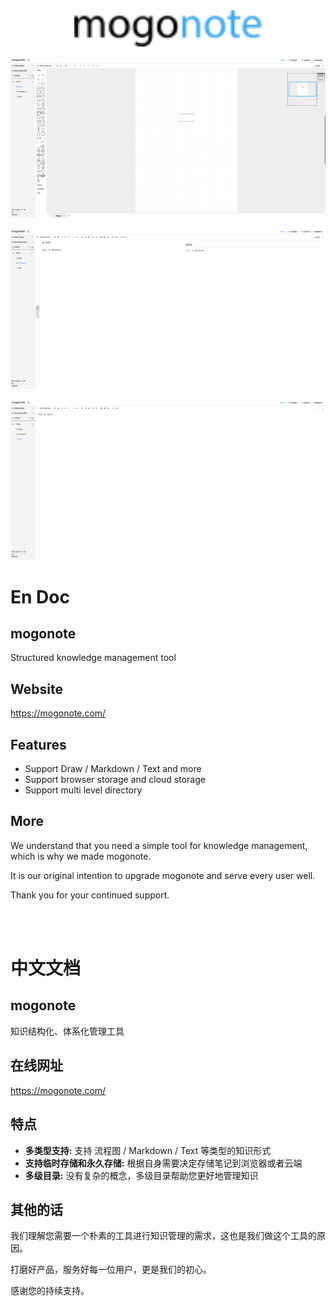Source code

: <div align="center">
    <a href="https://mogonote.com">
        <img width="300" src="./imgs/logo.svg"/>
    </a>
</div>

![](./imgs/demo-draw.png)

![](./imgs/demo-markdown.png)

![](./imgs/demo-text.png)

# En Doc

## mogonote

Structured knowledge management tool

## Website

https://mogonote.com/

## Features

+   Support Draw / Markdown / Text and more
+   Support browser storage and cloud storage
+   Support multi level directory

## More

We understand that you need a simple tool for knowledge management, which is why we made mogonote.

It is our original intention to upgrade mogonote and serve every user well.

Thank you for your continued support.

<br><br>

# 中文文档

## mogonote

知识结构化、体系化管理工具

## 在线网址

https://mogonote.com/

## 特点

+   **多类型支持:** 支持 流程图 / Markdown / Text 等类型的知识形式
+   **支持临时存储和永久存储:** 根据自身需要决定存储笔记到浏览器或者云端
+   **多级目录:** 没有复杂的概念，多级目录帮助您更好地管理知识

## 其他的话

我们理解您需要一个朴素的工具进行知识管理的需求，这也是我们做这个工具的原因。

打磨好产品，服务好每一位用户，更是我们的初心。

感谢您的持续支持。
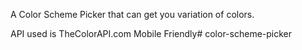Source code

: A Color Scheme Picker that can get you variation of colors.

API used is TheColorAPI.com
Mobile Friendly# color-scheme-picker
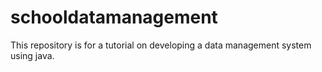 # schooldatamanagement
This repository is for a tutorial on developing a data management system using java.
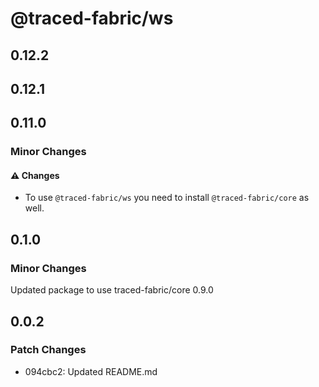 # @traced-fabric/ws

## 0.12.2

## 0.12.1

## 0.11.0

### Minor Changes

#### ⚠️ Changes

- To use `@traced-fabric/ws` you need to install `@traced-fabric/core` as well.

## 0.1.0

### Minor Changes

Updated package to use traced-fabric/core 0.9.0

## 0.0.2

### Patch Changes

- 094cbc2: Updated README.md
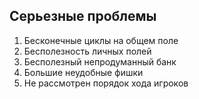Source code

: ## Серьезные проблемы
1. Бесконечные циклы на общем поле
2. Бесполезность личных полей
3. Бесполезный непродуманный банк
4. Большие неудобные фишки
5. Не рассмотрен порядок хода игроков


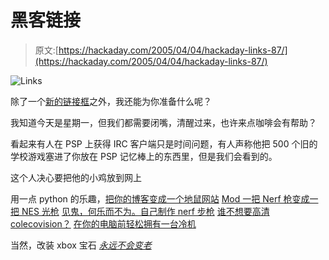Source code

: # 黑客链接

> 原文:[https://hackaday.com/2005/04/04/hackaday-links-87/](https://hackaday.com/2005/04/04/hackaday-links-87/)

![Links](../Images/571a53da51046b6174a8d2179411961c.png)

除了一个[新的链接框](http://www.lysator.liu.se/%7Eforsberg/silence_box.html)之外，我还能为你准备什么呢？

我知道今天是星期一，但我们都需要闭嘴，清醒过来，也许来点咖啡会有帮助？

看起来有人在 PSP
上获得 IRC 客户端只是时间问题，有人声称他把 500 个旧的学校游戏塞进了你放在 PSP 记忆棒上的东西里，但是我们会看到的。

这个人决心要把他的小鸡放到网上

用一点 python 的乐趣，[把你的博客变成一个地鼠网站](http://george.hotelling.net/90percent/geekery/howot_make_a_weblog_a_gopherlog.php)
[Mod 一把 Nerf 枪变成一把 NES 光枪](http://www.nesplayer.com/technical/zapper.htm)
[见鬼，何乐而不为。自己制作 nerf 步枪](http://nerfhaven.com/forums/index.php?act=ST&f=3&t=4035&st=0#entry51271)
[谁不想要高清 colecovision？](http://www94.pair.com/jsoper/cv_svideo.html)
[在你的电脑前轻松拥有一台冷机](http://www.iamnotageek.com/a/5-p1.php)

当然，改装 xbox 宝石 [*永远不会变老*](http://www.llamma.com/xbox/Mods/xbox_jewel_led_mod.htm)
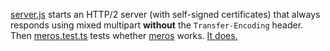 [server.js](/server.js) starts an HTTP/2 server (with self-signed certificates) that always responds using mixed multipart **without** the `Transfer-Encoding` header. Then [meros.test.ts](/meros.test.ts) tests whether [meros](https://github.com/maraisr/meros) works. [It does.](https://github.com/enisdenjo/http2-multipart-mixed/actions/workflows/ci.yml)
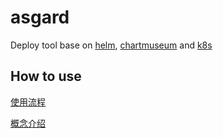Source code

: # asgard
Deploy tool base on [helm](https://helm.sh/), [chartmuseum](https://github.com/kubernetes-helm/chartmuseum) and [k8s](https://kubernetes.io/docs/concepts/overview/what-is-kubernetes/)

## How to use

[使用流程](http://note.iguokr.com/blog/post/jade/8110e9e6a0fc)

[概念介绍](http://note.iguokr.com/blog/post/jade/b3d280553311)
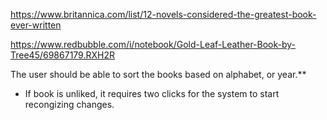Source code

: https://www.britannica.com/list/12-novels-considered-the-greatest-book-ever-written

https://www.redbubble.com/i/notebook/Gold-Leaf-Leather-Book-by-Tree45/69867179.RXH2R


The user should be able to sort the books based on alphabet, or year.**


- If book is unliked, it requires two clicks for the system to start recongizing changes. 

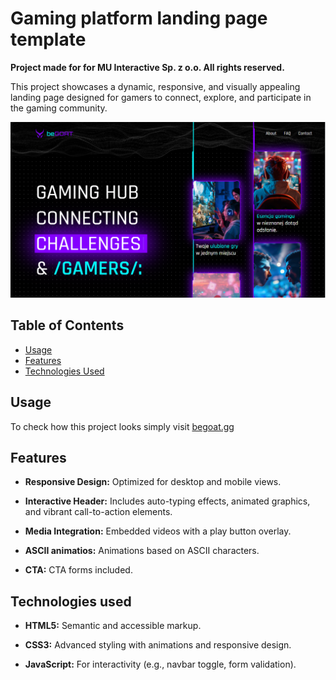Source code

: # Gaming platform landing page template
**Project made for for MU Interactive Sp. z o.o. All rights reserved.**

This project showcases a dynamic, responsive, and visually appealing landing page designed for gamers to connect, explore, and participate in the gaming community.

<img src="./snippets/snippet1.png" alt="Project snippet" width="700">

## Table of Contents

- [Usage](#usage)
- [Features](#features)
- [Technologies Used](#technologies-used)

## Usage

To check how this project looks simply visit [begoat.gg](#https://begoat.gg/)

## Features

- **Responsive Design:** Optimized for desktop and mobile views.

- **Interactive Header:** Includes auto-typing effects, animated graphics, and vibrant call-to-action elements.

- **Media Integration:** Embedded videos with a play button overlay.

- **ASCII animatios:** Animations based on ASCII characters.

- **CTA:** CTA forms included.

## Technologies used

- **HTML5:** Semantic and accessible markup.

- **CSS3:** Advanced styling with animations and responsive design.

- **JavaScript:** For interactivity (e.g., navbar toggle, form validation).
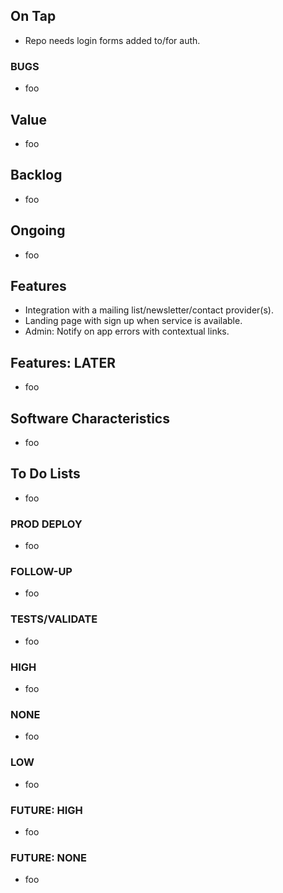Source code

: 
## On Tap

* Repo needs login forms added to/for auth.

### BUGS

* foo

## Value

* foo

## Backlog

* foo

## Ongoing

* foo

## Features

* Integration with a mailing list/newsletter/contact provider(s).
* Landing page with sign up when service is available.
* Admin: Notify on app errors with contextual links.

## Features: LATER

* foo

## Software Characteristics

* foo

## To Do Lists

* foo

### PROD DEPLOY

* foo

### FOLLOW-UP

* foo

### TESTS/VALIDATE

* foo

### HIGH

* foo

### NONE

* foo

### LOW

* foo

### FUTURE: HIGH

* foo

### FUTURE: NONE

* foo


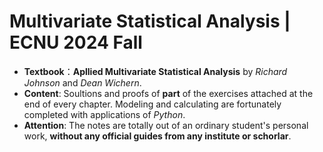 # Multivariate Statistical Analysis | ECNU 2024 Fall
- **Textbook**：**Apllied Multivariate Statistical Analysis** by *Richard Johnson* and *Dean Wichern*.
- **Content**: Soultions and proofs of **part** of the exercises attached at the end of every chapter. Modeling and calculating are fortunately completed with applications of *Python*.
- **Attention**: The notes are totally out of an ordinary student's personal work, **without any official guides from any institute or schorlar**.
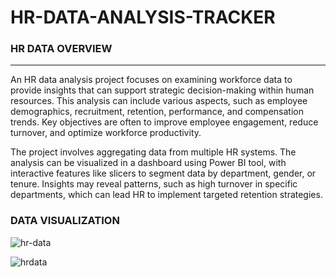 # HR-DATA-ANALYSIS-TRACKER

### HR DATA OVERVIEW
----------------
An HR data analysis project focuses on examining workforce data to provide insights that can support strategic decision-making within human resources. This analysis can include various aspects, such as employee demographics, recruitment, retention, performance, and compensation trends. Key objectives are often to improve employee engagement, reduce turnover, and optimize workforce productivity.

The project involves aggregating data from multiple HR systems. The analysis can be visualized in a dashboard using  Power BI tool, with interactive features like slicers to segment data by department, gender, or tenure. Insights may reveal patterns, such as high turnover in specific departments, which can lead HR to implement targeted retention strategies.

### DATA VISUALIZATION


![hr-data](https://github.com/user-attachments/assets/17e3700a-8511-4f80-97af-4d8fda05b12f)


![hrdata](https://github.com/user-attachments/assets/1432de14-5bc8-4a3a-9b82-ce614705d0a9)





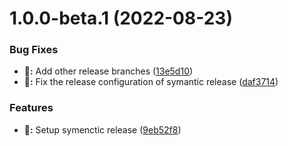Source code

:# 1.0.0-beta.1 (2022-08-23)


### Bug Fixes

* **:bug::** Add other release branches ([13e5d10](https://github.com/Showrin/react-package-with-ci-cd-template/commit/13e5d10141090e685df88b1e91dc9d6cf0c24e40))
* **:bug::** Fix the release configuration of symantic release ([daf3714](https://github.com/Showrin/react-package-with-ci-cd-template/commit/daf37141b7b8a802ee962fa71536a151e5d08f88))


### Features

* **:pencil::** Setup symenctic release ([9eb52f8](https://github.com/Showrin/react-package-with-ci-cd-template/commit/9eb52f827e20449e8abe49bcc17006c8b5f4108e))
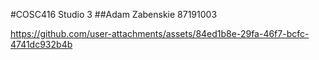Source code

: #COSC416 Studio 3
##Adam Zabenskie 87191003


https://github.com/user-attachments/assets/84ed1b8e-29fa-46f7-bcfc-4741dc932b4b

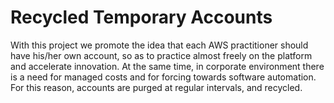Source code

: # Recycled Temporary Accounts

With this project we promote the idea that each AWS practitioner should have his/her own account, so as to practice almost freely on the platform and accelerate innovation. At the same time, in corporate environment there is a need for managed costs and for forcing towards software automation. For this reason, accounts are purged at regular intervals, and recycled.
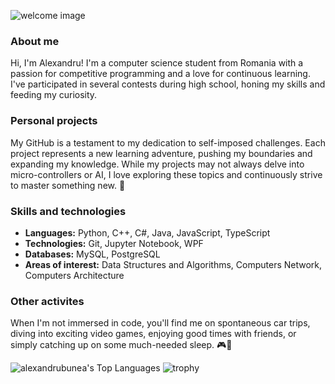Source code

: ![welcome image](https://i.imgur.com/vm7oDqE.png)
### About me
Hi, I'm Alexandru! I'm a computer science student from Romania with a passion for competitive programming and a love for continuous learning. I've participated in several contests during high school, honing my skills and feeding my curiosity.
### Personal projects
My GitHub is a testament to my dedication to self-imposed challenges. Each project represents a new learning adventure, pushing my boundaries and expanding my knowledge. While my projects may not always delve into micro-controllers or AI, I love exploring these topics and continuously strive to master something new. 🚀
### Skills and technologies
- **Languages:** Python, C++, C#, Java, JavaScript, TypeScript
- **Technologies:** Git, Jupyter Notebook, WPF
- **Databases:** MySQL, PostgreSQL
- **Areas of interest:** Data Structures and Algorithms, Computers Network, Computers Architecture
### Other activites
When I'm not immersed in code, you'll find me on spontaneous car trips, diving into exciting video games, enjoying good times with friends, or simply catching up on some much-needed sleep. 🎮🛌

![alexandrubunea's Top Languages](https://github-readme-stats.vercel.app/api/top-langs/?username=alexandrubunea&theme=dracula&show_icons=true&hide_border=true&layout=compact)
![trophy](https://github-profile-trophy.vercel.app/?username=alexandrubunea&theme=radical&rank=-C,-?&&margin-w=15&no-frame=true)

» Assigned task
Say how many lines of the data hold the string "every". Reply with the number alone.

» Output
2